Вереница образов проходит и в третей сатире « О различии страстей человеческих», посвященной Феофану Прокоповичу. Кантемира интересует вопрос, с которым он обращается к Феофану,- отчего в людях мы наблюдаем пороки, откуда они? Получает ли их человек от рождения или приобретает в процессе жизни. Для сатирика это далеко не праздный вопрос и связан он с потребностью изменения дурной человеческой природы. В этой сатире перед нами проходит вереница сатирических образов. Среди них особенно ярко изображен торговец, наживающийся на том, что « у аршина умерял вершок, в ведре кружку».

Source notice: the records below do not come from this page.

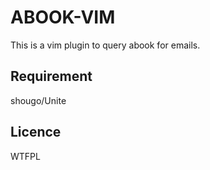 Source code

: # ABOOK-VIM

This is a vim plugin to query abook for emails.

## Requirement

shougo/Unite

## Licence

WTFPL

Четвертая сатира «О опасности сатирических сочинений. К музе своей» имеет для Кантемира принципиальное значение. В ней представлены эстетические воззрения сатирика. Суть их в том, что из множества самых разнообразных жанров, которые усваивались русскими писателями в это время, ориентированных в основном на освоение античных образцов, Кантемир выбирает лишь сатирические («сатиру лишь писать нам сродно»).Те же, по его мнению, кто обращается к любовной лирике и, в частности, к любовной песне заслуживают презрения: «Любовные песни писать тех дело, в коих столько ж ум не спел, сколько слабо тело». Сам же он раскаивается в том, что когда-то отдавал дань любовным песням. Он отдает себе отчет в том, что пишет не « гладко», как,например, почитаемые им античные авторы, что его слог «грубый», а сатиры приносят ему не славу, а нарекания «сильных глупцов». И все же он не отказывается от них, потому что уверен в их пользе. По сути конец сатиры- это своеобразное литературное кредо писателя:

А коим Бог чистый дух дал и дал ум здравый,

Беззлобны- беззлобные наши стихи взлюбят

И охотно станут честь, надеясь, что сгубят,

Может быть или уменьшат злых людей нравы.

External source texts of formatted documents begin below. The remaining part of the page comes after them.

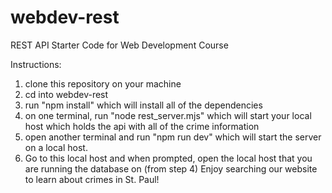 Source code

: # webdev-rest
REST API Starter Code for Web Development Course

Instructions:
1. clone this repository on your machine
2. cd into webdev-rest
3. run "npm install" which will install all of the dependencies
4. on one terminal, run "node rest_server.mjs" which will start your local host which holds the api with all of the crime information
5. open another terminal and run "npm run dev" which will start the server on a local host.
6. Go to this local host and when prompted, open the local host that you are running the database on (from step 4)
Enjoy searching our website to learn about crimes in St. Paul!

В пятой сатире « На человеческие злонравия вообще», написанной в форме диалога между Периергом(любопытным) и Сатиром, направленным лесным богом Паном к людям для изучения их нравов, Кантемир вновь обращается к человеческим порокам.Эта сатира отличается особой остротой, подчас гротескностью изображения. Одной из центральных сцен здесь является сцена изображения пьянства в городе в один из «дней свят Николая».Пожалуй для Кантемира пьянство- один из существенных пороков. В предыдущих своих сатирах(1 и 3) он уже изображал тип пьяницы и гуляки. Так, в третьей сатире- это пьяница Клитес: « глаза красны, нос распух», « нищ, дряхл, презрен». В этой же сатире автор пытается представить психологию пьяного человека, который « за словцо неважно ищет ссору и драку… не щадит и саму жизнь»

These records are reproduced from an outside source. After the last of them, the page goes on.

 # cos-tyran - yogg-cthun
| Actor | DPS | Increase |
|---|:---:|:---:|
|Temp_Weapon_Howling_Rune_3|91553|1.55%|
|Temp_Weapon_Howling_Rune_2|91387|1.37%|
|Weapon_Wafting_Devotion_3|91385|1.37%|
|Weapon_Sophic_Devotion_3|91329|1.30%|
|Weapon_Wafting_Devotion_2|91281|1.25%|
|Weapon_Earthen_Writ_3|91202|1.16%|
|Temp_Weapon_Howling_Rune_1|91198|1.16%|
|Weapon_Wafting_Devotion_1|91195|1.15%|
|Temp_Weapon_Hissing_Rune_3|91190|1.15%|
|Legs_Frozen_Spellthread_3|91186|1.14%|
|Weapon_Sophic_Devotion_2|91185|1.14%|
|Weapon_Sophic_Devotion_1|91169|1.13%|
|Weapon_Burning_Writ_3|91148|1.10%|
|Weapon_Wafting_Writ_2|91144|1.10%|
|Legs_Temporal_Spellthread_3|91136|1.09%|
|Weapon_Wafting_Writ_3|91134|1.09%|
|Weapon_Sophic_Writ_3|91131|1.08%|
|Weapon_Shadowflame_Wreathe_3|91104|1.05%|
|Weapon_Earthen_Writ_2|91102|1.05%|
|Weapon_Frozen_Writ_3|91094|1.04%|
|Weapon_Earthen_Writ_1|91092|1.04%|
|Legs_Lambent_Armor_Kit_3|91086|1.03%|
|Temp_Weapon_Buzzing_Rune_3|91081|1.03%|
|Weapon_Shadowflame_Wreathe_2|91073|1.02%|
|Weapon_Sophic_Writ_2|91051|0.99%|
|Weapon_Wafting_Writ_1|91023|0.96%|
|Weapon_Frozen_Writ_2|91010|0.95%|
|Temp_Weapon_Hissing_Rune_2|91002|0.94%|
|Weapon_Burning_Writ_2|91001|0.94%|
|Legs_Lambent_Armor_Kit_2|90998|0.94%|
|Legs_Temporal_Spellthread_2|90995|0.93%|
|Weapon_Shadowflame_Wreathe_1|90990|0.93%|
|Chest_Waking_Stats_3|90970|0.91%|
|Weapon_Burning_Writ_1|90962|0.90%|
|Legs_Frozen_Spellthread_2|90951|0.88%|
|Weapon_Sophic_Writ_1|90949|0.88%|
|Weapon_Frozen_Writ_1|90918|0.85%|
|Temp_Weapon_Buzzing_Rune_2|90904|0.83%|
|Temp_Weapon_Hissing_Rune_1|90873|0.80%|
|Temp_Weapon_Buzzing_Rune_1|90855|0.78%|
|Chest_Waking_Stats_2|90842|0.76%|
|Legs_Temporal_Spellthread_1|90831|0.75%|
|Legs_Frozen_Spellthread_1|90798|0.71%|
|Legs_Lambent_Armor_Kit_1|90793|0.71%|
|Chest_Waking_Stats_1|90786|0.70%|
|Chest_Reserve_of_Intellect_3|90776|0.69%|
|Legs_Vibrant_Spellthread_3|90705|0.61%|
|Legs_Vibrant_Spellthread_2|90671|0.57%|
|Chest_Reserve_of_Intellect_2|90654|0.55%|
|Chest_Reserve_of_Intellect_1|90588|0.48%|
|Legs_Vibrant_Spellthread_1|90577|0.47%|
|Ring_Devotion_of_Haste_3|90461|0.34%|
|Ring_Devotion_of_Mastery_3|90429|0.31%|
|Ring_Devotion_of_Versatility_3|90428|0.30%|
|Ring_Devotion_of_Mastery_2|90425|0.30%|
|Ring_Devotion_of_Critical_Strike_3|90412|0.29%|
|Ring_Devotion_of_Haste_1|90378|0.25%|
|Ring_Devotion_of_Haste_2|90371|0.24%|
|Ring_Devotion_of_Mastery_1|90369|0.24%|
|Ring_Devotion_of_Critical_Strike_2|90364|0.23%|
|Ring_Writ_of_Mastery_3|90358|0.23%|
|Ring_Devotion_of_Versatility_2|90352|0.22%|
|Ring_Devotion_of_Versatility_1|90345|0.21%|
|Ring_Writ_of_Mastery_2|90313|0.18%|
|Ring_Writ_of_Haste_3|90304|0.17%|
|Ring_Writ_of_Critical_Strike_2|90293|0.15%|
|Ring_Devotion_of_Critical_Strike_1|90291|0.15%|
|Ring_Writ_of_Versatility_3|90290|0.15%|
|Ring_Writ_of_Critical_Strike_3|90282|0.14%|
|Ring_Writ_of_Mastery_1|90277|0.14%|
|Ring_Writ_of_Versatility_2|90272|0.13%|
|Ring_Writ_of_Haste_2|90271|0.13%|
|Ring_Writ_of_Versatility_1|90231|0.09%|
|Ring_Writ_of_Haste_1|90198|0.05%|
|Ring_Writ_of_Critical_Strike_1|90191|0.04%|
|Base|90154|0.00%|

Хотя последующие три сатиры характеризуются своей сатирической направленностю, тем не менее она в некоторых их них значительно снижена.В шестой сатире « О истинном блаженстве» злым нравам противопоставляются добрые. Данная сатира – своеобразная философски- нравственная медитация на тему: «О смысле жизни». Здесь для автора важна сентенция: «Добрым быть- собою мзда есть уже не мала». И как продолжение этой сентенции является седьмая сатира «О воспитании», адресованная другу писателя Никите Юрьевичу Трубецкому. Появление этой сатиры логически оправданно предыдущими. Если для сатирика главным фактором творчества является исправление человеческих нравов, то важно знать их природу. Именно эта мысль была определяющей в третьей сатире. В этой же Кантемир уверен, что человек приобретает пороки в процессе жизни. Вот почему тема воспитания приобретает особое значение. «Главная причина злых и добрых наших дел,- говорит Кантемир в примечаниях к этой сатире,- воспитание». Оно начинается, по его мнению, с самого младенчества и никакие материальные заботы не должны отвлекать родителей от главной задачи- воспитание ребенка. И прежде всего они должны вложить ребенку « в сердце нравы добры». Это, по мнению сатирика, необходимо для того, чтобы воспитать в ребенке гражданина, полезного члена общества:

Главное воспитания в том состоит дело,

Чтоб сердце…

В добрых нравах утвердить, чтоб чрез то полезен

Сын твой был отечеству.

Значимость этой сатиры не устаревает со временем. Советы, которые дает сатирик, актуальны до сих пор. Особенно когда он говорит о личном примере родителей в деле воспитания:

Часто дети были бы честнее,

Если б и мать и отец пред младенцем знали

Собой владеть и язык свой в узде держали.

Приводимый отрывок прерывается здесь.